TASK INPUTS Block Start
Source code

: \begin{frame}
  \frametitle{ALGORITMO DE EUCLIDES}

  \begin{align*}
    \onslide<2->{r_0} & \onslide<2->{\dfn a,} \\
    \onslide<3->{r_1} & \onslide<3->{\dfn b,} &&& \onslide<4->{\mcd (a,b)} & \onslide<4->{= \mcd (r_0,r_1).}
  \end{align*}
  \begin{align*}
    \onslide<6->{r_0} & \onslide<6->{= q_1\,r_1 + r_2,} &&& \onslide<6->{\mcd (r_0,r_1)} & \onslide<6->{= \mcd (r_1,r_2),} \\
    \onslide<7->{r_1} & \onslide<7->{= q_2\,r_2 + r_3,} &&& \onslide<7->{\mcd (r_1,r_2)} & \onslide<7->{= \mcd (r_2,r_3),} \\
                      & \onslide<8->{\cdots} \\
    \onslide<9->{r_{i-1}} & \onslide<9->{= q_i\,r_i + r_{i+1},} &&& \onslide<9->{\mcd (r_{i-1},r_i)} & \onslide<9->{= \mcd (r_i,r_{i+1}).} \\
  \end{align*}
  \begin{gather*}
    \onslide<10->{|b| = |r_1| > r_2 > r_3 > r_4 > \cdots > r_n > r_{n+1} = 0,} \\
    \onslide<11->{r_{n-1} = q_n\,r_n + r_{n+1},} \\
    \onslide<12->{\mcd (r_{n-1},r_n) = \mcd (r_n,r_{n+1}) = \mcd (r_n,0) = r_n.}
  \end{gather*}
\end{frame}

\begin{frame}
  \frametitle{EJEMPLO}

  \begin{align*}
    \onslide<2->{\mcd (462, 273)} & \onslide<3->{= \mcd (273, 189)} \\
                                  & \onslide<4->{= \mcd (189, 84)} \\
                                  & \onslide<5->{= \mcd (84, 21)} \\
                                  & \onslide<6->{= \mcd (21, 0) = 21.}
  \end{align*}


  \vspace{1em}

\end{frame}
TASK INPUTS Block End
TASK INPUTS Block Start
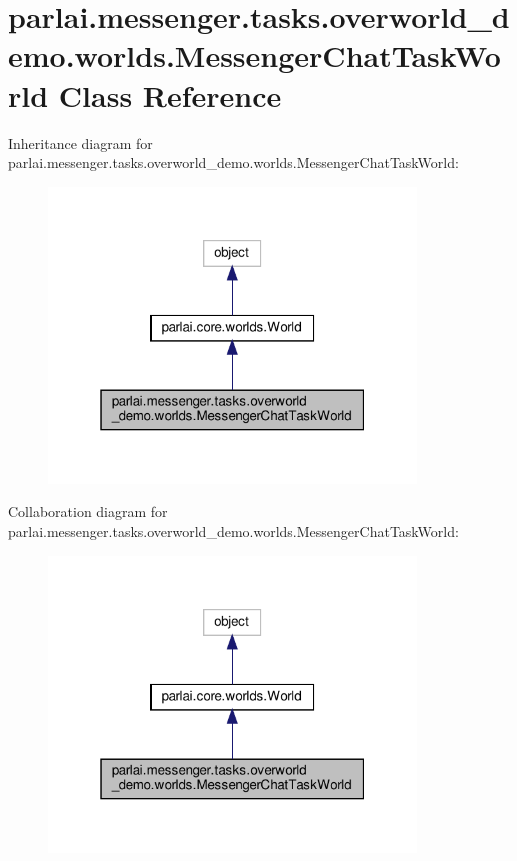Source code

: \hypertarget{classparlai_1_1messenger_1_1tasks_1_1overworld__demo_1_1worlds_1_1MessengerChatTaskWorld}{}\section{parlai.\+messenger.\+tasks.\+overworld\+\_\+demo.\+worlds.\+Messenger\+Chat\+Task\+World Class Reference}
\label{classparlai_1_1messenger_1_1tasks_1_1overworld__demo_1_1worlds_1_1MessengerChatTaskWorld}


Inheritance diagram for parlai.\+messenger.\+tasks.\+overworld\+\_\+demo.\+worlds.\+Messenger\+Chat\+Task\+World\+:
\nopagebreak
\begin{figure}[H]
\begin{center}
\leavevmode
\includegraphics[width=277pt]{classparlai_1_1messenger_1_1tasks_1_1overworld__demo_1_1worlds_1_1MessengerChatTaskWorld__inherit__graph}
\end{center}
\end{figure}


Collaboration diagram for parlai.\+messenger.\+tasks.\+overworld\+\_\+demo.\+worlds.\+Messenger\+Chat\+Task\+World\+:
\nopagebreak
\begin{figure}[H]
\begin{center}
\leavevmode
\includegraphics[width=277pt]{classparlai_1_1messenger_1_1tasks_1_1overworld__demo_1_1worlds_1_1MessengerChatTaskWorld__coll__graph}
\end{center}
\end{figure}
TASK INPUTS Block End
# YOUR GOAL
Go through the listing above and find each line that contains "width", then copy it.

# ANSWER SPACE
\includegraphics[width=277pt]{classparlai_1_1messenger_1_1tasks_1_1overworld__demo_1_1worlds_1_1MessengerChatTaskWorld__inherit__graph}
\includegraphics[width=277pt]{classparlai_1_1messenger_1_1tasks_1_1overworld__demo_1_1worlds_1_1MessengerChatTaskWorld__coll__graph}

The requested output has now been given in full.